Years Ago
Today is Monday, June 4, the 156th day of 2012. There are 210 days left in the year.
ASSOCIATED PRESS
On this date in:
1812: The U.S. House of Representatives approves a declaration of war against Britain.
1912: Massachusetts becomes the first state to adopt a minimum wage law.
1919: Congress approves the 19th Amendment to the U.S. Constitution guaranteeing citizens the right to vote regardless of their gender, and sends it to the states for ratification.
1939: The German ocean liner St. Louis, carrying more than 900 Jewish refugees from Germany, is turned away from the Florida coast by U.S. officials.
1942: The World War II Battle of Midway begins, resulting in a decisive American victory against Japan and marking the turning point of the war in the Pacific.
VINDICATOR FILES
1987: A 36-year-old Hermitage man accused of killing a teenage girl and wounding two other people in separate incidents, faces charges by Sharon and Hermitage police.
Trumbull County commissioners Arthur U. Magee and Christopher Lardis say the new $4.9 million Family Court Center will remain closed through the year because of a shortage of funds. Domestic Relations/Juvenile Judge Peter Panagis says the county has the money to open the center immediately.
1972: Paul Schell, Vindicator staff photographer, wins an award in the Associated Press Society of Ohio’s annual news and photography competition for his shot of bodies strewn along a West Federal Street sidewalk after an accident that killed seven people.

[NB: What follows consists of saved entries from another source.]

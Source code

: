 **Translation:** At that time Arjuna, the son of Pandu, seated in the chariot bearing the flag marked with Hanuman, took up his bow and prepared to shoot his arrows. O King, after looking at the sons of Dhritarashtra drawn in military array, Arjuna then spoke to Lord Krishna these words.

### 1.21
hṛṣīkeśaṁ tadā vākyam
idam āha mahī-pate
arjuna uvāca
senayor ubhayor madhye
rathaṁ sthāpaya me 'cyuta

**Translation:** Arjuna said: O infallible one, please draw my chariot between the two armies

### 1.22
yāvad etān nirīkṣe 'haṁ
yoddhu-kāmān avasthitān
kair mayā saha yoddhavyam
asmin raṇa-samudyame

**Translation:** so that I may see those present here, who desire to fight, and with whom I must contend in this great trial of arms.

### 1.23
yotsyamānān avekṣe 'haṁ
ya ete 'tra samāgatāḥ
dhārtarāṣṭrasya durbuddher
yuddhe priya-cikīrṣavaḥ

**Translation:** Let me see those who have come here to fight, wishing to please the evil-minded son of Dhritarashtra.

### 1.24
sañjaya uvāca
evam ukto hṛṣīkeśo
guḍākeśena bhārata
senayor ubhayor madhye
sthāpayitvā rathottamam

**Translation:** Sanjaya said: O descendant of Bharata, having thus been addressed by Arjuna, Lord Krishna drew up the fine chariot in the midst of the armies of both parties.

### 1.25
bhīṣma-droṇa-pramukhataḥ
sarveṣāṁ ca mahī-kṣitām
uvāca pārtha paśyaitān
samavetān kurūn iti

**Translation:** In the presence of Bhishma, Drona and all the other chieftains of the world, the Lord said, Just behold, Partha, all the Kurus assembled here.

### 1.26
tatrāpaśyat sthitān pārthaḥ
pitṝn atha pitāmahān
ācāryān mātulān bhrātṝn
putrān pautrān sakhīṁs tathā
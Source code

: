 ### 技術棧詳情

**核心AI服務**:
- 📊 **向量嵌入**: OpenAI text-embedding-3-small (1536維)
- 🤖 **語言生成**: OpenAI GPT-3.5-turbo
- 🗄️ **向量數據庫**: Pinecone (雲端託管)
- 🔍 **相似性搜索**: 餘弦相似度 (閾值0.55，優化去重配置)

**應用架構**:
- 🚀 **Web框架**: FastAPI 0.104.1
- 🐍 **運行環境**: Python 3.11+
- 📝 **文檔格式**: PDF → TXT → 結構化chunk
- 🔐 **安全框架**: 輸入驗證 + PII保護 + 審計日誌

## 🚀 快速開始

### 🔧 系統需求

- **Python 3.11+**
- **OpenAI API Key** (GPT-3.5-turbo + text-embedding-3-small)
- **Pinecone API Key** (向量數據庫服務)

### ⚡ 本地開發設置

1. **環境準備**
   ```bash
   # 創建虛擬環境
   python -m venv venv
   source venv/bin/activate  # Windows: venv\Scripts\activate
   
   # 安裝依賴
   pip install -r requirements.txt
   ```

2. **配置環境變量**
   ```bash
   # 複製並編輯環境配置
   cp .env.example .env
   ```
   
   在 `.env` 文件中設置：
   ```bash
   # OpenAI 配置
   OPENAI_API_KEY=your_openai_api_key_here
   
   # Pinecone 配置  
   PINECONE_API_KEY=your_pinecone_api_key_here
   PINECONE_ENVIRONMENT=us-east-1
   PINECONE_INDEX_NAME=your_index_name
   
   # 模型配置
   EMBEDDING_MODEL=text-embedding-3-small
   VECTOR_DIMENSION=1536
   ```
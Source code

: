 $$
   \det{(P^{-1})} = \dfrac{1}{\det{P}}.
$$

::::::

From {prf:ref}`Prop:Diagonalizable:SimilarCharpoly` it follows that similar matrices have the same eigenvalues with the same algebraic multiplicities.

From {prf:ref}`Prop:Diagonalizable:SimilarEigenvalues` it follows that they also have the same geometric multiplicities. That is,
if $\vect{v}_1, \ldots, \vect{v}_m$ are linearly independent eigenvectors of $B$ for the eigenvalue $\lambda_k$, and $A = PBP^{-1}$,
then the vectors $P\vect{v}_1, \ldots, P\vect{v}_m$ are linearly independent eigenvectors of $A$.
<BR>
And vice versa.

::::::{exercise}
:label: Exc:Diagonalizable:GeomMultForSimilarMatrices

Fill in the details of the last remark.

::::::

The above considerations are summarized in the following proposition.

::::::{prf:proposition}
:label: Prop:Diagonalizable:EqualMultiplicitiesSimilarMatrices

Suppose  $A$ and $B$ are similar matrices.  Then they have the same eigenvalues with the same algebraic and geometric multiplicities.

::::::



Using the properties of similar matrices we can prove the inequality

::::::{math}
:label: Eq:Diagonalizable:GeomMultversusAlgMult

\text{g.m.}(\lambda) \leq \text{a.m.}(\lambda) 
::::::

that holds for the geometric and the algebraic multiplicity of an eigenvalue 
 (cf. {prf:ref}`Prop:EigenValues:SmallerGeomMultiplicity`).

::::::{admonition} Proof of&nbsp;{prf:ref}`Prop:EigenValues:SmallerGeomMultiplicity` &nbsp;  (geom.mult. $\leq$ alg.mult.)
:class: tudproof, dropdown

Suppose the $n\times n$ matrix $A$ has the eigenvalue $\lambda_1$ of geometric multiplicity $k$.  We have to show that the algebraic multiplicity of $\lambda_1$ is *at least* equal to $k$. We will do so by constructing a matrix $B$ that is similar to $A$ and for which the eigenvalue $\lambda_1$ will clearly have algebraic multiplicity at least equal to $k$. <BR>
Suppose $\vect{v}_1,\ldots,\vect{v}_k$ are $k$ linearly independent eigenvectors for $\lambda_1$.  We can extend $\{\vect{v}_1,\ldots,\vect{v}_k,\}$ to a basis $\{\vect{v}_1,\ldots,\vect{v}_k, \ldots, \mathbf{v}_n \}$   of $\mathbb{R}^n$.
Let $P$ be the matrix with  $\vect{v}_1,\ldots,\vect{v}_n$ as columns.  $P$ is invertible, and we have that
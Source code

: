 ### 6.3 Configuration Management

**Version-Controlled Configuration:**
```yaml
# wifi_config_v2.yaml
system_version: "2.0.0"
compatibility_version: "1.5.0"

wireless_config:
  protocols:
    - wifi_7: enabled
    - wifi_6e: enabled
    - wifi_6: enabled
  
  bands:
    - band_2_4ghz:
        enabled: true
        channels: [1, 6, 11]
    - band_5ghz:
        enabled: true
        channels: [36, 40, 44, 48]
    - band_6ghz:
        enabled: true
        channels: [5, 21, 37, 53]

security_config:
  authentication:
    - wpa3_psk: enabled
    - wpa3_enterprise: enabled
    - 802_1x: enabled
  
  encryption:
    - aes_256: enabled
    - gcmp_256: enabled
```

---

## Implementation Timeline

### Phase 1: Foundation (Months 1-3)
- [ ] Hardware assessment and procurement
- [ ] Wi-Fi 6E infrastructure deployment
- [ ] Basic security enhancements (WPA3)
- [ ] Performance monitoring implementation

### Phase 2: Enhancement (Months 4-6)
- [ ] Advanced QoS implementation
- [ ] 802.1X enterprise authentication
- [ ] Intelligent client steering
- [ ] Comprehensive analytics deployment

Youngstown high school valedictorians are honored by the Downtown Kiwanis Club.
Starring in “Can-Can” at the Kenley Players at the Packard Music Hall in Warren, Ann Miller and Terence Monk.
1962: St. Dominic wins the Parochial Grade School Track and Field Meet; Chuck Young of St. James, Warren, is named outstanding athlete.
Triplets – two girls and a boy, Denise, Diane and Daniel — are born to Virginia O’Hara at St. Elizabeth Hospital. Her husband, Jerome, is a printer at the Truscon Division of Republic Steel Corp. ,
1937: After four hours deliberation, a jury of seven men and five women acquit John W. Deetrick, metallurgist, of first degree murder in the shooting death of his wife, Ruth, in their North Side home.
City Law Director Vern Thomas tells Common Pleas Judge David G. Jenkins that Mayor Lionel Evans’ ban on the sale of beer and liquor during the duration of the steel strike is reasonable and does not infringe on the property rights of liquor dealers.